NSB extends the Yardstick framework to do VNF characterization in three different execution environments - bare metal i.e. native Linux environment, standalone virtual environment and managed virtualized environment (e.g. OpenStack). It also brings in the capability to interact with external traffic generators, both hardware and software based, for triggering and validating the traffic according to user defined profiles.
NSB extension includes:
Generic data models of Network Services, based on ETSI spec ETSI GS NFV-TST001
Standalone context for VNF testing SRIOV, OVS-DPDK, etc
Generic VNF configuration models and metrics implemented with Python classes
Traffic generator features and traffic profiles
L1-L3 stateless traffic profiles
L4-L7 state-full traffic profiles
Tunneling protocol/network overlay support
Scenarios that handle NSB test cases execution
NSPerf - scenario that handles generic NSB test case execution (setup and init tg/vnf, trigger traffic on tg, collect kpi)
NSPerf-RFC2544 - scenario that allows repeatable triggering of traffic on traffic generators until test case acceptance criteria is met (for example RFC2544 binary search)
Test case samples
Ping
Trex
vPE, vCGNAT, vFirewall etc - ipv4 throughput, latency etc
Traffic generators i.e. Trex, ab/nginx, ixia, iperf, etc
KPIs for a given use case:
System agent support for collecting NFVi KPI. This includes:
CPU statistic
Memory BW
OVS-DPDK Stats
Network KPIs e.g. inpackets, outpackets, thoughput, latency
VNF KPIs e.g. packet_in, packet_drop, packet_fwd
2.11.3. Architecture¶
The Network Service (NS) defines a set of Virtual Network Functions (VNF) connected together using NFV infrastructure.
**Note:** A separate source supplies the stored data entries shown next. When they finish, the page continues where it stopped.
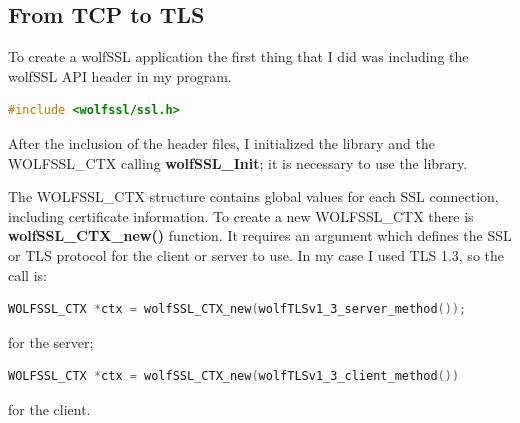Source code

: \documentclass[a4paper,12pt]{article}
\begin{document}

\subsection{From TCP to TLS}
To create a wolfSSL application the first thing that I did was including the wolfSSL API header in my program.
\begin{lstlisting}[language=c]
#include <wolfssl/ssl.h>
\end{lstlisting}
After the inclusion of the header files, I initialized the library and the WOLFSSL\_CTX calling \textbf{wolfSSL\_Init}; it is necessary to use the library.

The WOLFSSL\_CTX structure contains global values for each SSL connection, including certificate information.
To create a new WOLFSSL\_CTX there is \textbf{wolfSSL\_CTX\_new()} function. It requires an argument which defines the SSL or TLS protocol for the client or server to use. In my case I used TLS 1.3, so the call is: 
\begin{lstlisting}[language=c]
WOLFSSL_CTX *ctx = wolfSSL_CTX_new(wolfTLSv1_3_server_method());
\end{lstlisting}
for the server;
\begin{lstlisting}[language=c]
WOLFSSL_CTX *ctx = wolfSSL_CTX_new(wolfTLSv1_3_client_method())
\end{lstlisting}
for the client.
\end{document}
The Yardstick NSB extension can support multiple VNFs created by different vendors including traffic generators. Every VNF being tested has its own data model. The Network service defines a VNF modelling on base of performed network functionality. The part of the data model is a set of the configuration parameters, number of connection points used and flavor including core and memory amount.
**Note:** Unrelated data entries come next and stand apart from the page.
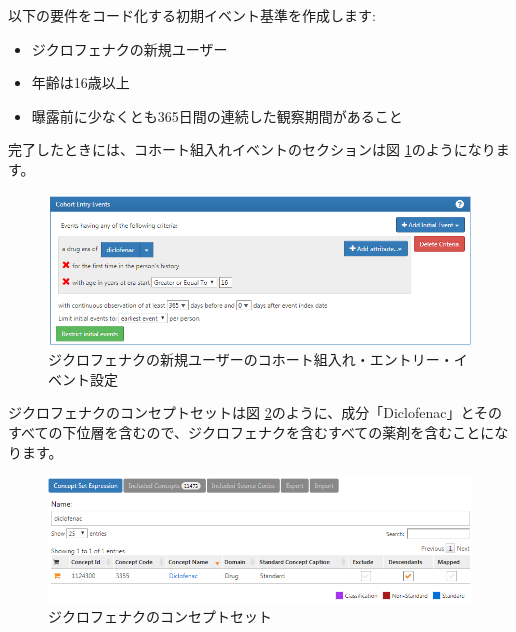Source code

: \documentclass[
  11pt]{book}
\providecommand{\tightlist}{%
  \setlength{\itemsep}{0pt}\setlength{\parskip}{0pt}}
\theoremstyle{definition}
\theoremstyle{definition}
\theoremstyle{definition}
\theoremstyle{definition}
\theoremstyle{remark}
\begin{document}
以下の要件をコード化する初期イベント基準を作成します:

\begin{itemize}
\tightlist
\item
  ジクロフェナクの新規ユーザー
\item
  年齢は16歳以上
\item
  曝露前に少なくとも365日間の連続した観察期間があること
\end{itemize}

完了したときには、コホート組入れイベントのセクションは図 \ref{fig:cohortsAtlasInitialEvents}のようになります。

\begin{figure}

{\centering \includegraphics[width=1\linewidth]{images/SuggestedAnswers/cohortsAtlasInitialEvents} 

}

\caption{ジクロフェナクの新規ユーザーのコホート組入れ・エントリー・イベント設定}\label{fig:cohortsAtlasInitialEvents}
\end{figure}

ジクロフェナクのコンセプトセットは図 \ref{fig:cohortsAtlasConceptSet1}のように、成分「Diclofenac」とそのすべての下位層を含むので、ジクロフェナクを含むすべての薬剤を含むことになります。

\begin{figure}

{\centering \includegraphics[width=1\linewidth]{images/SuggestedAnswers/cohortsAtlasConceptSet1} 

}

\caption{ジクロフェナクのコンセプトセット}\label{fig:cohortsAtlasConceptSet1}
\end{figure}
\end{document}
ETSI defines a Network Service as a set of configurable VNFs working in some NFV Infrastructure connecting each other using Virtual Links available through Connection Points. The ETSI MANO specification defines a set of management entities called Network Service Descriptors (NSD) and VNF Descriptors (VNFD) that define real Network Service. The picture below makes an example how the real Network Operator use-case can map into ETSI Network service definition.
Network Service framework performs the necessary test steps. It may involve:
Interacting with traffic generator and providing the inputs on traffic type / packet structure to generate the required traffic as per the test case. Traffic profiles will be used for this.
Executing the commands required for the test procedure and analyses the command output for confirming whether the command got executed correctly or not e.g. as per the test case, run the traffic for the given time period and wait for the necessary time delay.
Verify the test result.
Validate the traffic flow from SUT.
Fetch the data from SUT and verify the value as per the test case.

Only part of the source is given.